Baru saja ia mau berlalu pergi, Sanji memegang tangannya erat, tidak membiarkan si dokter pergi begitu saja tanpa penjelasan. "M-mau makan es krim bersamaku?" tawarnya.

.
.

"Sex tape yang kau rekam mau digunakan untuk apa?" tanya Sanji sembari menjilat es krim di tangannya, berusaha mengonfrontasi Law.

Sudut bibir Law tertarik ke atas, hanya membentuk senyum tipis. "Koleksi pribadi, kau dapat bertaruh apapun padaku,"

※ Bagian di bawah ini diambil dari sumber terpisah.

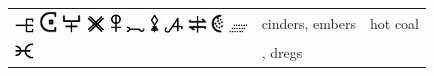 \documentclass[british,final,landscape]{scrartcl}
\begin{document}
\begin{refsection}
\begin{supertabular}{p{0.3\textwidth}p{0.34\textwidth}p{0.34\textwidth}}
   \includegraphics[width=5mm]{Mixtures/Cinders} \includegraphics[width=5mm]{Mixtures/Cinders2} \includegraphics[width=5mm]{Mixtures/Cinders3} \includegraphics[width=5mm]{Mixtures/Cinders4} \includegraphics[height=5mm]{Mixtures/Cinders5} \includegraphics[width=5mm]{Mixtures/Cinders6} \includegraphics[height=5mm]{Mixtures/Cinders7} \includegraphics[width=5mm]{Mixtures/Cinders8} \includegraphics[width=5mm]{Mixtures/Cinders9} \includegraphics[height=5mm]{Mixtures/Cinders10} \includegraphics[width=5mm]{Mixtures/Cinders11} & cinders, embers & hot coal \\
   \includegraphics[width=5mm]{Mixtures/Dregs} & , dregs & \\

\end{supertabular}
\end{refsection}
\end{document}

Tapi Sanji membisu ketika melihat ekspresi yang tergambar di wajah sang dokter. Beberapa saat ia berhenti menjilati es krimnya dan hanya menatap Law, membiarkan tetesan vanilla jatuh ke sela tangannya.

"Kau menyukaiku?"

Pertanyaan yang sama dengan yang ia lontarkan pada pria yang kini berubah status menjadi kekasihnya.

"Suka..." Law menatap jendela kaca besar di samping mereka. Dokter itu menarik napas dalam. "Entahlah, aku tidak tahu rasa suka itu bagaimana. Berdebar ketika bersamanya? Keinginan hanya untuk menatapnya? Harapan egois untuk memonopolinya?"

Kemudian ia memalingkan wajah dari jendela. Kini keduanya bertatapan. Antara biru laut dan amber hangat.

"Ya, aku merasakan semua itu jika melihatmu."

Sanji merasakan jantungnya berpacu lebih cepat.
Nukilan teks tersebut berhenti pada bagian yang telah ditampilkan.